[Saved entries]
▬▬▬▬▬▬▬▬▬▬

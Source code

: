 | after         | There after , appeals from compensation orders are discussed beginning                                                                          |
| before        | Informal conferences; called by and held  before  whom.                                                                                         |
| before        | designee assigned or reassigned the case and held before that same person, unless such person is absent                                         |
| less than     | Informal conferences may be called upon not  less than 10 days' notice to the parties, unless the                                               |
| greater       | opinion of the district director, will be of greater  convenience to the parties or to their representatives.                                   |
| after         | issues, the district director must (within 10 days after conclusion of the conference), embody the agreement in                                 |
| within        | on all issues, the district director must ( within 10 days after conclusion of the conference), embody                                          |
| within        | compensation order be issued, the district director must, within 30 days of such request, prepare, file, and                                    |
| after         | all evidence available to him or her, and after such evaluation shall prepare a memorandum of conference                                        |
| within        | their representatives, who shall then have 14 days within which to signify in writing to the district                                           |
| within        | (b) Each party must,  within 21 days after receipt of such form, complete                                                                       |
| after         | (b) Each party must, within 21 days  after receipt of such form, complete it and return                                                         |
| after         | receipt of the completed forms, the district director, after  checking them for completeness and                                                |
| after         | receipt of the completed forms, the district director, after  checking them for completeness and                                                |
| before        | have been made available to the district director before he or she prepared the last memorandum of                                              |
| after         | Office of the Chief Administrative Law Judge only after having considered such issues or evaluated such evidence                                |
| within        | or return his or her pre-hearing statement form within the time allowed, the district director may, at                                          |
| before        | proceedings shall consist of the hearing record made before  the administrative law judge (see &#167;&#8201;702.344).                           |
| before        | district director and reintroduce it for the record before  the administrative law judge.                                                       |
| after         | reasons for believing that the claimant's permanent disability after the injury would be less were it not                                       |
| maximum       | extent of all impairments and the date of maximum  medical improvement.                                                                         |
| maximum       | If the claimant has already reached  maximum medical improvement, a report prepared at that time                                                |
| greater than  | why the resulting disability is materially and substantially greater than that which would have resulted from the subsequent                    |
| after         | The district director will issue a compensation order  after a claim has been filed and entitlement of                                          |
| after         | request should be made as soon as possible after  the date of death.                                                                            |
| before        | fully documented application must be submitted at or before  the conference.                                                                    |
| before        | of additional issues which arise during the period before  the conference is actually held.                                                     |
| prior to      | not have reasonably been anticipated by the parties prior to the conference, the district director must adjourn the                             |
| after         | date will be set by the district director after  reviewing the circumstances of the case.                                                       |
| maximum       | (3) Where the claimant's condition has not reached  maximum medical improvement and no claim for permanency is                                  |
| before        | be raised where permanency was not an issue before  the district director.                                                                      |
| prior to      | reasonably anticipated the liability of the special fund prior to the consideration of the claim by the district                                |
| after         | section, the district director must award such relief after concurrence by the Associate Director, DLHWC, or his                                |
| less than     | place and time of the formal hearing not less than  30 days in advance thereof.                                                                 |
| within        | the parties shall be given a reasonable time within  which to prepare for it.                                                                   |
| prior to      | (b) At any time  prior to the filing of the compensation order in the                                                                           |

▬▬▬▬▬▬▬▬▬▬

**Your task:**
Write out a verbatim copy of the data, beginning with its first line and ending with the line that contains "designee assigned or".

**Task solution:**
Source code

: | after         | There after , appeals from compensation orders are discussed beginning                                                                          |
| before        | Informal conferences; called by and held  before  whom.                                                                                         |
| before        | designee assigned or reassigned the case and held before that same person, unless such person is absent                                         |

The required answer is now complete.